A arquitetura consegue transpor até o infinito

Infinitas são as possibilidades de formas, de texturas, de tons, de soluções, de escolhas… Infinitos são os tipos de trabalho, as escalas, os detalhes, os materiais… Infinitas são as necessidades, as pessoas, os gêneros, os gostos, as peculiaridades…

Arquitetura é metida, é tudo junto: é plástica, é arte, é criação, mas também é técnica, é cálculo, é conhecimento, é estudo; é projeto, é viagem, é proposta, mas também é concretude, é realidade, é especificação, é detalhamento, é acompanhamento. Ela orbita pelas artes plásticas, precisa compreender a comunicação visual e antever a fotografia gerada; ela se utiliza dos conhecimentos da engenharia, da administração, e da economia; ela jamais pode se distanciar da psciologia, da história, e da geografia. A arquitetura abraça o desenho de interiores, a decoração, o desenho urbano, o paisagismo, o urbanismo, e, claro, a ela mesma.

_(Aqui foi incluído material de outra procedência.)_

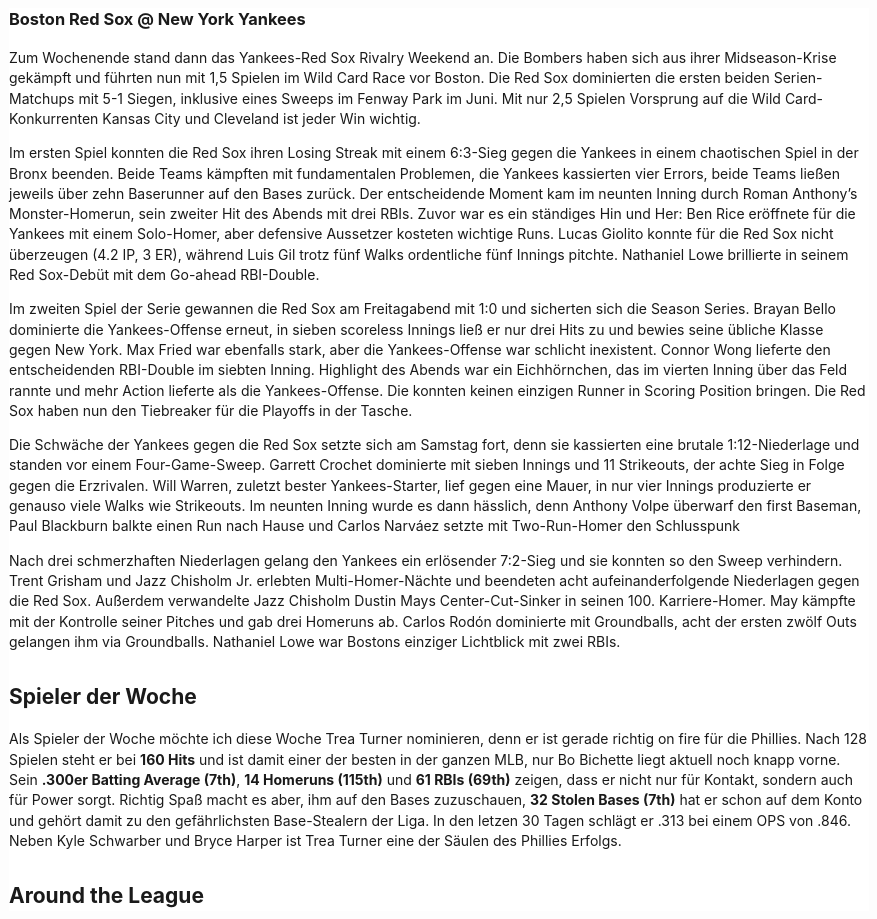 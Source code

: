 ### Boston Red Sox @ New York Yankees

Zum Wochenende stand dann das Yankees-Red Sox Rivalry Weekend an. Die Bombers haben sich aus ihrer Midseason-Krise gekämpft und führten nun mit 1,5 Spielen im Wild Card Race vor Boston. Die Red Sox dominierten die ersten beiden Serien-Matchups mit 5-1 Siegen, inklusive eines Sweeps im Fenway Park im Juni. Mit nur 2,5 Spielen Vorsprung auf die Wild Card-Konkurrenten Kansas City und Cleveland ist jeder Win wichtig.

Im ersten Spiel konnten die Red Sox ihren Losing Streak mit einem 6:3-Sieg gegen die Yankees in einem chaotischen Spiel in der Bronx beenden. Beide Teams kämpften mit fundamentalen Problemen, die Yankees kassierten vier Errors, beide Teams ließen jeweils über zehn Baserunner auf den Bases zurück. Der entscheidende Moment kam im neunten Inning durch Roman Anthony’s Monster-Homerun, sein zweiter Hit des Abends mit drei RBIs. Zuvor war es ein ständiges Hin und Her: Ben Rice eröffnete für die Yankees mit einem Solo-Homer, aber defensive Aussetzer kosteten wichtige Runs. Lucas Giolito konnte für die Red Sox nicht überzeugen (4.2 IP, 3 ER), während Luis Gil trotz fünf Walks ordentliche fünf Innings pitchte. Nathaniel Lowe brillierte in seinem Red Sox-Debüt mit dem Go-ahead RBI-Double.

Im zweiten Spiel der Serie gewannen die Red Sox am Freitagabend mit 1:0 und sicherten sich die Season Series. Brayan Bello dominierte die Yankees-Offense erneut, in sieben scoreless Innings ließ er nur drei Hits zu und bewies seine übliche Klasse gegen New York. Max Fried war ebenfalls stark, aber die Yankees-Offense war schlicht inexistent. Connor Wong lieferte den entscheidenden RBI-Double im siebten Inning. Highlight des Abends war ein Eichhörnchen, das im vierten Inning über das Feld rannte und mehr Action lieferte als die Yankees-Offense. Die konnten keinen einzigen Runner in Scoring Position bringen. Die Red Sox haben nun den Tiebreaker für die Playoffs in der Tasche.

Die Schwäche der Yankees gegen die Red Sox setzte sich am Samstag fort, denn sie kassierten eine brutale 1:12-Niederlage und standen vor einem Four-Game-Sweep. Garrett Crochet dominierte mit sieben Innings und 11 Strikeouts, der achte Sieg in Folge gegen die Erzrivalen. Will Warren, zuletzt bester Yankees-Starter, lief gegen eine Mauer, in nur vier Innings produzierte er genauso viele Walks wie Strikeouts. Im neunten Inning wurde es dann hässlich, denn Anthony Volpe überwarf den first Baseman, Paul Blackburn balkte einen Run nach Hause und Carlos Narváez setzte mit Two-Run-Homer den Schlusspunk

Nach drei schmerzhaften Niederlagen gelang den Yankees ein erlösender 7:2-Sieg und sie konnten so den Sweep verhindern. Trent Grisham und Jazz Chisholm Jr. erlebten Multi-Homer-Nächte und beendeten acht aufeinanderfolgende Niederlagen gegen die Red Sox. Außerdem verwandelte Jazz Chisholm Dustin Mays Center-Cut-Sinker in seinen 100. Karriere-Homer. May kämpfte mit der Kontrolle seiner Pitches und gab drei Homeruns ab. Carlos Rodón dominierte mit Groundballs, acht der ersten zwölf Outs gelangen ihm via Groundballs. Nathaniel Lowe war Bostons einziger Lichtblick mit zwei RBIs.

## Spieler der Woche

Als Spieler der Woche möchte ich diese Woche Trea Turner nominieren, denn er ist gerade richtig on fire für die Phillies. Nach 128 Spielen steht er bei **160 Hits** und ist damit einer der besten in der ganzen MLB, nur Bo Bichette liegt aktuell noch knapp vorne. Sein **.300er Batting Average (7th)**, **14 Homeruns (115th)** und **61 RBIs (69th)** zeigen, dass er nicht nur für Kontakt, sondern auch für Power sorgt. Richtig Spaß macht es aber, ihm auf den Bases zuzuschauen, **32 Stolen Bases (7th)** hat er schon auf dem Konto und gehört damit zu den gefährlichsten Base-Stealern der Liga. In den letzen 30 Tagen schlägt er .313 bei einem OPS von .846. Neben Kyle Schwarber und Bryce Harper ist Trea Turner eine der Säulen des Phillies Erfolgs.

## Around the League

O caminhar nem sempre é fácil. Há pedras pelo caminho, especialmente presentes na dependência de muitas outras pessoas para o avançar de cada passo. A trajetória é por vezes desgastante, mas o final é realizador. A implantação da ideia que almeja suprir as necessidades expressas, a colaboração para a a realização de sonhos, o desenho se transformando em objeto pronto para o uso, a satisfação daquele que espera o produto final para compreender todo o processo, são exemplos de um prazer imenso.

Com a jornada da vida, alguns prazeres vêm se acumulando, experiências vêm sendo somadas. E, neste espaço, serão depositados trabalhos já realizados, ideias que deram certo, formas de trabalho que evoluem – ou simplesmente mudam – ao longo do processo, sempre com a certeza de que trabalhar com o imaginário, com a troca e com o sonho talvez seja o que mais pode haver de infinito.